Running crawlers in separate threads

Péter Bencze edited this page May 31, 2019 · 1 revision

Speed up crawling

Imagine the following situation:

  • You need to scrape product information from a large online store
  • The products are listed in different categories
  • The crawling takes a very long time to finish

To speed up the process, you could create a crawler for all the available product categories and run them in separate threads.

It is important to note that the Selenium WebDriver is not thread-safe!

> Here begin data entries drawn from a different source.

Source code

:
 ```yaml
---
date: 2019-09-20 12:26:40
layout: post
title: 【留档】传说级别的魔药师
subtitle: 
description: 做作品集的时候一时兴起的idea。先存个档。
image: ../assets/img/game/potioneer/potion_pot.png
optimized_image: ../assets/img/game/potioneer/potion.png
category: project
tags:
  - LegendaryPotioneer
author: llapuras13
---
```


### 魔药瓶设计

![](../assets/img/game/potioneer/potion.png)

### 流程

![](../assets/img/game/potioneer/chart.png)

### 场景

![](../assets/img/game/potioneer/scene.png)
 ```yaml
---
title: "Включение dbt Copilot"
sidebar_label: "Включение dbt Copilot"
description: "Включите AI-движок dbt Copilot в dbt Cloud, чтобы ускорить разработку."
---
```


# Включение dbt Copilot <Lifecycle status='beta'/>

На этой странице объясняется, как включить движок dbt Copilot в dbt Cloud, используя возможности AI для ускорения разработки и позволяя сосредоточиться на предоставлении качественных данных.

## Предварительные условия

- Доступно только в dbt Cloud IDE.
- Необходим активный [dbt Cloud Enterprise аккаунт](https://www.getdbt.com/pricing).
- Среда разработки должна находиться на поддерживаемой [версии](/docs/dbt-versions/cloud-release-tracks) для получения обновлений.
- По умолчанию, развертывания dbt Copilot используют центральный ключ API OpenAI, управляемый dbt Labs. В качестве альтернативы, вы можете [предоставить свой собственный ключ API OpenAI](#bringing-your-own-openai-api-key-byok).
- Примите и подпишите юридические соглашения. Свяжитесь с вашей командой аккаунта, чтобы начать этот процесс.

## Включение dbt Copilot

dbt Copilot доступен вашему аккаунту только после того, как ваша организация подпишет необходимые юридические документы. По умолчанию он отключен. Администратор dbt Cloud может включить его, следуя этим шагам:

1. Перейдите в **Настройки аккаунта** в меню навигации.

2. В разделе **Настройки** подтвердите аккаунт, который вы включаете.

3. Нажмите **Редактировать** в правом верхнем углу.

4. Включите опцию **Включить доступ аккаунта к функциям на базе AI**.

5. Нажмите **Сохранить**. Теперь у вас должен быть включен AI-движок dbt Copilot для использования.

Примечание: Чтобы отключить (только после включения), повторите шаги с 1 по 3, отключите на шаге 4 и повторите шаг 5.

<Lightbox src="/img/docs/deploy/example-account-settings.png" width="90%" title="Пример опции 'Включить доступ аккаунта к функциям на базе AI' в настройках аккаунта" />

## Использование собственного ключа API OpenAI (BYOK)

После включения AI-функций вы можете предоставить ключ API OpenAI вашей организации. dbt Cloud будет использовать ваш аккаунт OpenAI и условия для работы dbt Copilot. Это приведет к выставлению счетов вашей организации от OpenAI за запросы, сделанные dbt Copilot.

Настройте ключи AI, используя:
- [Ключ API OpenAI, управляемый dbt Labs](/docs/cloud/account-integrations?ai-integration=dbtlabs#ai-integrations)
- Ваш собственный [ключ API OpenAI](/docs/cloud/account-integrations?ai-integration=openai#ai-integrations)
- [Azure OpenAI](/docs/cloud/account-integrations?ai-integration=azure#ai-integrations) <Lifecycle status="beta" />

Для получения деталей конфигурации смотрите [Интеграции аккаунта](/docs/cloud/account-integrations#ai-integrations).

Do not try to use the same instance from different threads.

Implementation example

// Create the configurations
CrawlerConfiguration electronicsCrawlerConfig = new CrawlerConfigurationBuilder()
        .setOffsiteRequestFilterEnabled(true)
        .addAllowedCrawlDomain("example.com")
        .addCrawlSeed(createDefault("http://example.com/products/electronics"))
        .build();

CrawlerConfiguration foodCrawlerConfig = new CrawlerConfigurationBuilder()
        .setOffsiteRequestFilterEnabled(true)
        .addAllowedCrawlDomain("example.com")
        .addCrawlSeed(createDefault("http://example.com/products/food"))
        .build();

// Create the crawlers using the configurations above
ElectronicsCrawler electronicsCrawler = new ElectronicsCrawler(electronicsCrawlerConfig);
FoodCrawler foodCrawler = new FoodCrawler(foodCrawlerConfig);

// Start the crawlers in separate threads
ExecutorService executorService = Executors.newCachedThreadPool();
executorService.execute(electronicsCrawler::start);
executorService.execute(foodCrawler::start);

// Wait for termination and then shut down the executor service ...